What reviewers are saying...

DOG WORLD
“This book is based on the notion that many dogs display aggression because they are “uneducated,” writes dog trainer Brenda Aloff, who specializes in problem behavior. “This is a dog who, for whatever reason, never learned how to communicate in a appropriate and effective manner to humans and /or other dogs.” The author feels that by educating aggressive dogs, and teaching them new ways of behaving in social situations, they can be helped. But, she cautions, these dogs are best worked with positive methods, which is the book’s focus. Written for the owner of a problem dog, the book explores theory and offers step-by-step protocols, real “nuts-and bolts, roll-up-your sleeves” stuff, as she puts it, “that is field-proven in modifying aggressive behavior in dogs.” Aloff helps the reader understand aggression in dogs and canine communication. She discusses types of aggression, learning theory, equipment, management, and damage control. She gets into the specific procedures and detailed instructions for dealing with aggression. The techniques are illustrated with instructional photographs. The book ends with 20 pages of real-life case studies of aggression. This book could be a lifeline to the owner of an aggressive dog. Aloff is a clear and patient communicator and the encyclopedic book is full of information. While the $49.95 price tag may seem steep, the book is large—8 inches with more than 400 pages. The committed owner of an aggressive dog will find it money well spent.

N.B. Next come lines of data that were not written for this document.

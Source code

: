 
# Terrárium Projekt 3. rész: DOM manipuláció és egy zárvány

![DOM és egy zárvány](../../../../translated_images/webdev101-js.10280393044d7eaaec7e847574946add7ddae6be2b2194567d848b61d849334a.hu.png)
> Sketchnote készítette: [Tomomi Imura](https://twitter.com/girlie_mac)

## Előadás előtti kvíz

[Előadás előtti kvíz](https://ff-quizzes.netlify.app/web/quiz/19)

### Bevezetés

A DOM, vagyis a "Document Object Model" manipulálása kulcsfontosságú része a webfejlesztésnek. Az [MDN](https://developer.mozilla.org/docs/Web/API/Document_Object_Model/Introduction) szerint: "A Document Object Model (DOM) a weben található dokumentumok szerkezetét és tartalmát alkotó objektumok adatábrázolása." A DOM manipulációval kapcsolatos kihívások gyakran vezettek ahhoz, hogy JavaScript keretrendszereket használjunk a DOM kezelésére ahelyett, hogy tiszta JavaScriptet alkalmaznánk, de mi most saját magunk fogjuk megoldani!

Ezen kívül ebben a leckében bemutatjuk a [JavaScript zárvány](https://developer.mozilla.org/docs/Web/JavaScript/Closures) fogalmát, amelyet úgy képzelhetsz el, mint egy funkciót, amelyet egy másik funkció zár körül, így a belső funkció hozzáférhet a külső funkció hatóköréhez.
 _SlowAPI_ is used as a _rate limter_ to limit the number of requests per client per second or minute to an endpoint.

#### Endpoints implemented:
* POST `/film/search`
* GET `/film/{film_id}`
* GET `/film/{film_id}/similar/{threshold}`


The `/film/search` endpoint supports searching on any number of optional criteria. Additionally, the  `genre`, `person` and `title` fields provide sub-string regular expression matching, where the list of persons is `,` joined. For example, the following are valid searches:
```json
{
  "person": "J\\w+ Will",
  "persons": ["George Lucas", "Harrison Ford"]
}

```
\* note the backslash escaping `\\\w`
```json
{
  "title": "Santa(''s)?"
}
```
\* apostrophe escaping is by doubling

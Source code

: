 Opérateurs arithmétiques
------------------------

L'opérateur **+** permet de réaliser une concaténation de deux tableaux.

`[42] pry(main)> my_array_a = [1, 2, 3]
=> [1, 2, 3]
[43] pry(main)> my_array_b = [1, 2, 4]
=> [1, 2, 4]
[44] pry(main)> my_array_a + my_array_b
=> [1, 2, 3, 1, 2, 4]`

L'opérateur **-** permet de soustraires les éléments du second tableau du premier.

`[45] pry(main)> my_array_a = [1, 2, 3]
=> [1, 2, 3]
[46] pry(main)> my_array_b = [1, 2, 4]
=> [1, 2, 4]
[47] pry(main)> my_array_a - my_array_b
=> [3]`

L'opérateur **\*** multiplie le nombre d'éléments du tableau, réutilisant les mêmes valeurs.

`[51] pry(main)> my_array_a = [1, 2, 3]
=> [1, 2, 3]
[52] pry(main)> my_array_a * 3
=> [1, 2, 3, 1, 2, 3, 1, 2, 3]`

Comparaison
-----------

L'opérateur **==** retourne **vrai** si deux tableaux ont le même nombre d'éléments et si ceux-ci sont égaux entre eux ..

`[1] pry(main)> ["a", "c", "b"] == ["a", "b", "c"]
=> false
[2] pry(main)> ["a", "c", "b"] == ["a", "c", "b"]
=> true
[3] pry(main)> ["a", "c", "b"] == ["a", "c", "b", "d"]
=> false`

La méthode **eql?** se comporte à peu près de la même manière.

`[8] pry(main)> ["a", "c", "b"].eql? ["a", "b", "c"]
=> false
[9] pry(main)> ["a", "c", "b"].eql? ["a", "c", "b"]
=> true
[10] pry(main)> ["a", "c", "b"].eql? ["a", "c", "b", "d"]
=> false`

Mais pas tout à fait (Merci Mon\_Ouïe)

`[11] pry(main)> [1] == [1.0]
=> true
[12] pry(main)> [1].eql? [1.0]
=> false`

I highlighted the sentence in red to point out that this is not an exaggeration. These are the methods we use with the most success with our dogs. I hope you can get a copy of it :fingerscr. It's the nest best thing to having a behaviorist experienced with aggression work with you.

kandy
October 27th, 2008, 12:55 PM
Even off leash in the yard, she is much better than when she is alone.

Your dog is doing what she sees as her "job" - defending her territory. Your dog will not know who has been invited into your yard and who is trespassing - in her mind, they are all trespassing. She barks at people passing by to warn them that they are close to her territory. I would never, under any circumstances, leave the dog unattended in the front yard. All it would take is for some college kid to reach over the fence to pet the dog, and then if he gets bit, it will be the dog that pays the price.